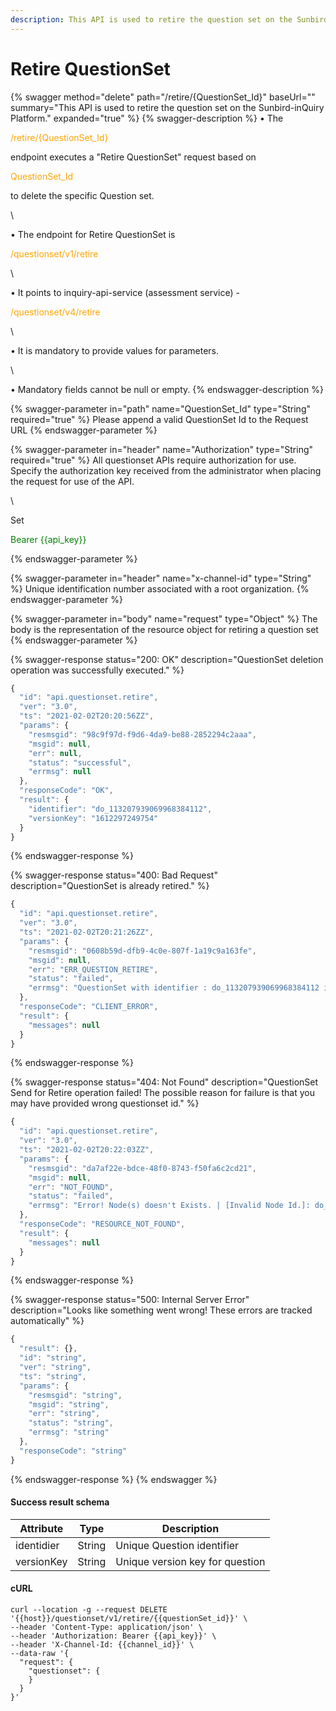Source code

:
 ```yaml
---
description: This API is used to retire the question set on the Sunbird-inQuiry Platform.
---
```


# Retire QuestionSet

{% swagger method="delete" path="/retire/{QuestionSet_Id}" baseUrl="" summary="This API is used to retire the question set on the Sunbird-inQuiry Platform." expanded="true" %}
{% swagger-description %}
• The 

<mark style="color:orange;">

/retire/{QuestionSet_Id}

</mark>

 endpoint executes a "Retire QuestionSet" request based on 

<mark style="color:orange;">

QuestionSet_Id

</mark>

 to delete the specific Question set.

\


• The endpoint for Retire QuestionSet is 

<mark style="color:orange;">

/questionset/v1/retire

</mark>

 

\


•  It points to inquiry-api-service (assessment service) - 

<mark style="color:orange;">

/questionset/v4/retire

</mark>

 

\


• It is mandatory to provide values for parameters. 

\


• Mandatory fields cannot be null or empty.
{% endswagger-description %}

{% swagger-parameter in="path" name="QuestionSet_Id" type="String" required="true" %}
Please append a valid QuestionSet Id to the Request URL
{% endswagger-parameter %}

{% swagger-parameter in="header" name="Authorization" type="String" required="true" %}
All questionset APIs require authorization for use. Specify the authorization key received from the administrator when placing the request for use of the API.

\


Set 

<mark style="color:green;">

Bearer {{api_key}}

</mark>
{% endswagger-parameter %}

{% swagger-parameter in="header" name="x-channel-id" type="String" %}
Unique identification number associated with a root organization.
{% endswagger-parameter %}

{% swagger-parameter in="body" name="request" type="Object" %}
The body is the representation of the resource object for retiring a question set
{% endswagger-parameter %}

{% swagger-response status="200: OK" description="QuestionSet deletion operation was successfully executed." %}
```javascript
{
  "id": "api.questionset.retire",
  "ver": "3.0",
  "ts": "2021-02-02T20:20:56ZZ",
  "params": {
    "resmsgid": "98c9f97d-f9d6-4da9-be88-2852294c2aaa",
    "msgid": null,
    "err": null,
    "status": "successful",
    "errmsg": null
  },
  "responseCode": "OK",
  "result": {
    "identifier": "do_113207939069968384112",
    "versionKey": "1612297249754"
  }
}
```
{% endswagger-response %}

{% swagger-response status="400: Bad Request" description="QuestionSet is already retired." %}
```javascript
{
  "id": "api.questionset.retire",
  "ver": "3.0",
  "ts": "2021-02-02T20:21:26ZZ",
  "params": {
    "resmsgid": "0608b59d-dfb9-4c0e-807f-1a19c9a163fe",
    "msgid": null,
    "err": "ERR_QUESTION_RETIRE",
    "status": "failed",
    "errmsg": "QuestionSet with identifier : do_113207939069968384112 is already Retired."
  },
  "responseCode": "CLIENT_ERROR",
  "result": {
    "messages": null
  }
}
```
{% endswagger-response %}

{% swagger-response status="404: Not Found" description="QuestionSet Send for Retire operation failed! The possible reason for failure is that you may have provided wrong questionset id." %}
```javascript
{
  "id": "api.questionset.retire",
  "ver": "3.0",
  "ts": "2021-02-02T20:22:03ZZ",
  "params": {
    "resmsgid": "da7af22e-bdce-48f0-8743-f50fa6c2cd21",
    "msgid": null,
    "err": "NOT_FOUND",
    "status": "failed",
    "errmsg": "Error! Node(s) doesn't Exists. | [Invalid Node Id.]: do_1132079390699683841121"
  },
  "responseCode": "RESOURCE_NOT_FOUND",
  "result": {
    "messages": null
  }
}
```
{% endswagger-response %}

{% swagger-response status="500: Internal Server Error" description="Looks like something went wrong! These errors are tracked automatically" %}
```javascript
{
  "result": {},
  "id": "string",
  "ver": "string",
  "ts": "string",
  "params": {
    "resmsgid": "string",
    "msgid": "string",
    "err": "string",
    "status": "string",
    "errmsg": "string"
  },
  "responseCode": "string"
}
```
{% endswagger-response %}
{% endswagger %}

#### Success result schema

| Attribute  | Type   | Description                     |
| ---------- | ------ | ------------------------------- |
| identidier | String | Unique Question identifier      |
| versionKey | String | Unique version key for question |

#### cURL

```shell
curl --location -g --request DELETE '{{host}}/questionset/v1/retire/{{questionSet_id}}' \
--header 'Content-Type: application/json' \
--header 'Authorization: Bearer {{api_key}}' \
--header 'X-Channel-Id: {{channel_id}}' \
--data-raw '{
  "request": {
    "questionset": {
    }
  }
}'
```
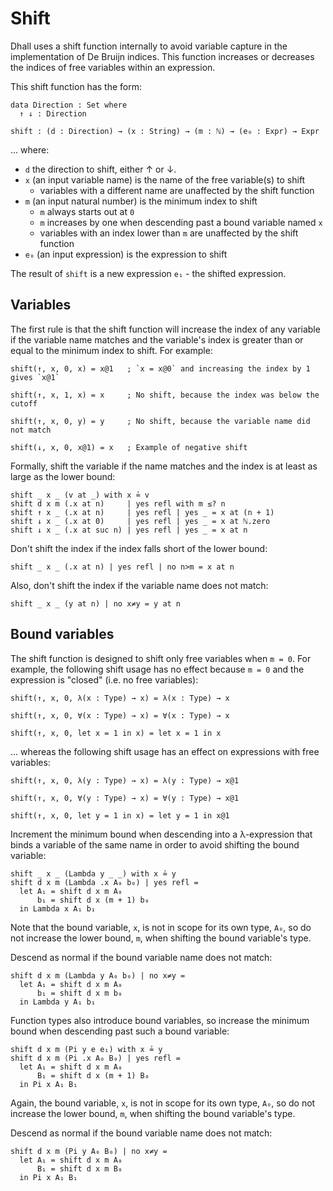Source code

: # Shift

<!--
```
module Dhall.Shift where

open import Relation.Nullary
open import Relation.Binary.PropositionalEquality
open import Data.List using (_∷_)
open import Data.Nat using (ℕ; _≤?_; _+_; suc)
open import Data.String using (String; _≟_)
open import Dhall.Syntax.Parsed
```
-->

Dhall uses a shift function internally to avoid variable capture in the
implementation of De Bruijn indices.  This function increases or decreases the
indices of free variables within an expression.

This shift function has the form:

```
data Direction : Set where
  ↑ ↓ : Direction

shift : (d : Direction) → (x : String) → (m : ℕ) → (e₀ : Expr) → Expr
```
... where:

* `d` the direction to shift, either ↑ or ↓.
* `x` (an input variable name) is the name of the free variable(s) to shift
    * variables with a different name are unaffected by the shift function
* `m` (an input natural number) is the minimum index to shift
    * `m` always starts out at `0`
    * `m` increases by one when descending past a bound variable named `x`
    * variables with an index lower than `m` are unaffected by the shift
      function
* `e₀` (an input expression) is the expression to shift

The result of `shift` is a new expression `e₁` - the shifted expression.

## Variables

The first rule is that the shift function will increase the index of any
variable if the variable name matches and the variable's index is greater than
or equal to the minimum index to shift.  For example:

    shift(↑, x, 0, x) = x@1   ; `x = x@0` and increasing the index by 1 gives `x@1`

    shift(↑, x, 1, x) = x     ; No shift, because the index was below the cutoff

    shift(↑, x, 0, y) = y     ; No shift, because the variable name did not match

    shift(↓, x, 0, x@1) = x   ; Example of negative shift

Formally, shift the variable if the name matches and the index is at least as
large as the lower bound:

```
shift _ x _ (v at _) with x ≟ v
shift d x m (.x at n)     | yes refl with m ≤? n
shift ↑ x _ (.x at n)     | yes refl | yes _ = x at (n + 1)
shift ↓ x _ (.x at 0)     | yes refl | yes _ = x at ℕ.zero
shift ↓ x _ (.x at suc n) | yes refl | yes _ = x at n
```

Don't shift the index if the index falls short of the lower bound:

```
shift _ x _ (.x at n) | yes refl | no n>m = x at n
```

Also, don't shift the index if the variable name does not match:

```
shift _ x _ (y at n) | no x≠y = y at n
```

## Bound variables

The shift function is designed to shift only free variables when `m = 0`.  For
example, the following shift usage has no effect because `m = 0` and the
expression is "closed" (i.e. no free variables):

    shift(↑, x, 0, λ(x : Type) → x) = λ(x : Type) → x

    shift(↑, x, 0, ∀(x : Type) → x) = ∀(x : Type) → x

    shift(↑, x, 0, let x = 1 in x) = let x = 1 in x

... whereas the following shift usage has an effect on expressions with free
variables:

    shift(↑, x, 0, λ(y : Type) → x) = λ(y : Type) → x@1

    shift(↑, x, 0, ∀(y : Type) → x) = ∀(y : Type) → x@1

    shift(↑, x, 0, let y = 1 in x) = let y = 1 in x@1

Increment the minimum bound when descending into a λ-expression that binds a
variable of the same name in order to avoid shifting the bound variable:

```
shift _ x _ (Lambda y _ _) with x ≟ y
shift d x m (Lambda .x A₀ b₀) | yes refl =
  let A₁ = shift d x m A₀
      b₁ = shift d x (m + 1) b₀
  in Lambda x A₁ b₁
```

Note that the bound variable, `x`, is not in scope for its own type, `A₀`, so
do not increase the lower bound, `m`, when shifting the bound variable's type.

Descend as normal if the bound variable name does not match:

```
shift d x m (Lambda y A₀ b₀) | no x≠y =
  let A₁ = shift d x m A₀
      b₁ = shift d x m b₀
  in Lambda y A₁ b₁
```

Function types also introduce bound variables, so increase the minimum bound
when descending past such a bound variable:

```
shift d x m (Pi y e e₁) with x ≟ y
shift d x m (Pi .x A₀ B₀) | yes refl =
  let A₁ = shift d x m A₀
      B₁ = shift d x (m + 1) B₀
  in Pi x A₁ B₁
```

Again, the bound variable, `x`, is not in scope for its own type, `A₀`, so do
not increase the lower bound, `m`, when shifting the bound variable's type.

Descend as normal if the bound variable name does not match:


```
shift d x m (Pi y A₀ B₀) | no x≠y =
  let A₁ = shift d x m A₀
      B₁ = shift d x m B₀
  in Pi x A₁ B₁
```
== == ==
▶ WHAT YOU ARE ASKED TO DO
Lines holding the word "Bearer" in the entries above are the ones to pull out. Copy them all.

▶ ANSWER SPACE
Bearer {{api_key}}
--header 'Authorization: Bearer {{api_key}}' \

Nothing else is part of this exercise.